BK: Ooh. [pauses] Let the things you surround with give you comfort.

JM: Wow. [laughs] That’s very well put.

BK: Well, I hope it’s okay off the top of my head like that. [laughs]

JM: [laughs] No, that sounds great.

You’ve been very generous with your time and you sound like a lovely person. I really appreciate it.

BK: [laughs] That’s very sweet of you. I’ve enjoyed speaking with you, Josh.

JM: Yeah, this has been great. I hope you enjoy your day.

BK: Okay, you too. Take care.

Conclusion by Josh Morgan

What did you think of this episode? Let me know on Facebook or Twitter at pluralofyou, or contact me via the website at pluralofyou.org.

The Plural of You is produced by me, Josh Morgan, in sunny Edinboro, Pennsylvania. Mike Martinez created the music. Thanks to Sara Morales-Morgan for talking through this episode with me as I put it together.

You can find show notes, past episodes, and other resources on the website, and if you’d like to have the next episode sent to you automatically, visit pluralofyou.org/subscribe to subscribe to the podcast.

If you liked my talk with Bonnie, check out Episode 2 with Adam Greenfield.
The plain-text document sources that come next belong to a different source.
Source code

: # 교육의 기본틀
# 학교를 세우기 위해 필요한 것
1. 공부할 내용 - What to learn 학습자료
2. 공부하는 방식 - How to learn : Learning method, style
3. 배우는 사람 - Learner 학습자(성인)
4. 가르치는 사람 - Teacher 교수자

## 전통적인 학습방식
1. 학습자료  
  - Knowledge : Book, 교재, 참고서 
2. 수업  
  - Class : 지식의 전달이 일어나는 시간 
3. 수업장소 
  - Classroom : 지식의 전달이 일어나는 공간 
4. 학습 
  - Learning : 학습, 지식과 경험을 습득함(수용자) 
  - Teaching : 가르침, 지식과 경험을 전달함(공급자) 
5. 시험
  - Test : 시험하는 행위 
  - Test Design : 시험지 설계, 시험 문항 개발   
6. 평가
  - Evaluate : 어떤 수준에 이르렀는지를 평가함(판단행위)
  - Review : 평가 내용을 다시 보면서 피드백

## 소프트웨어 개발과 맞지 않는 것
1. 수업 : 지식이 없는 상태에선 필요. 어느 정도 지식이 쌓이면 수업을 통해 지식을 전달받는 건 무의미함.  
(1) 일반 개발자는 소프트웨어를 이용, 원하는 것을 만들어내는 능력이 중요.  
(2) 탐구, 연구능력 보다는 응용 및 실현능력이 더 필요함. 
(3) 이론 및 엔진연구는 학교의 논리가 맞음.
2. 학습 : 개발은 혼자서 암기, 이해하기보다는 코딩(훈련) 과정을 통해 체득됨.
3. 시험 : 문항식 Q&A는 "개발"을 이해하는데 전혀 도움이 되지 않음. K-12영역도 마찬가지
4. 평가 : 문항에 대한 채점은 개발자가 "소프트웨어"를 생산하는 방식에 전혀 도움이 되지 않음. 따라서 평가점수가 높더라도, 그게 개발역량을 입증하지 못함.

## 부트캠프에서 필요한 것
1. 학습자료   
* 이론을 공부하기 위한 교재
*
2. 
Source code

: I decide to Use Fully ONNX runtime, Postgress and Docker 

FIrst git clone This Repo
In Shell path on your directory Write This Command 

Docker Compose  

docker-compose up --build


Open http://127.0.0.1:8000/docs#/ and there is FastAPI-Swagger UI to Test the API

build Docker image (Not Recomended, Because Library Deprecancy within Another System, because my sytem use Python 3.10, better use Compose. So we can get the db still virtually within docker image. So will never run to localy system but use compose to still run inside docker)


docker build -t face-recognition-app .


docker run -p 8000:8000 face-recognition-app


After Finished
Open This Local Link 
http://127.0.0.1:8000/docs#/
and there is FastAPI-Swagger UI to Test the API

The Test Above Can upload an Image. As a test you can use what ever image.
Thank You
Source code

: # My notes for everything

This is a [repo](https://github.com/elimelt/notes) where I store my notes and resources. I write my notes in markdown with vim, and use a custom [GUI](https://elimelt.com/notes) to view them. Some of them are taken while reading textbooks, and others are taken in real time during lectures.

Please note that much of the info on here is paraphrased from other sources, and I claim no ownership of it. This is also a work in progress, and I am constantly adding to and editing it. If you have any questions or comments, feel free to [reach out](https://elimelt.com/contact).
Adam and his neighbor started The Public Bench Project in San Francisco, and they build public benches for anyone in their neighborhood who asks. The effect they’ve had on bringing people together has been pretty impressive. You can find my talk with Adam at pluralofyou.org/002.

In closing, here’s a homework assignment.

I learned from Bonnie that a good way to make touch a thing again is to talk about it. Look for ways to share the benefits of touch with those you care about. Remember: not everybody likes being touched, but for some touch can be a gift that shows them you care.

That’s all for now. Thanks for helping.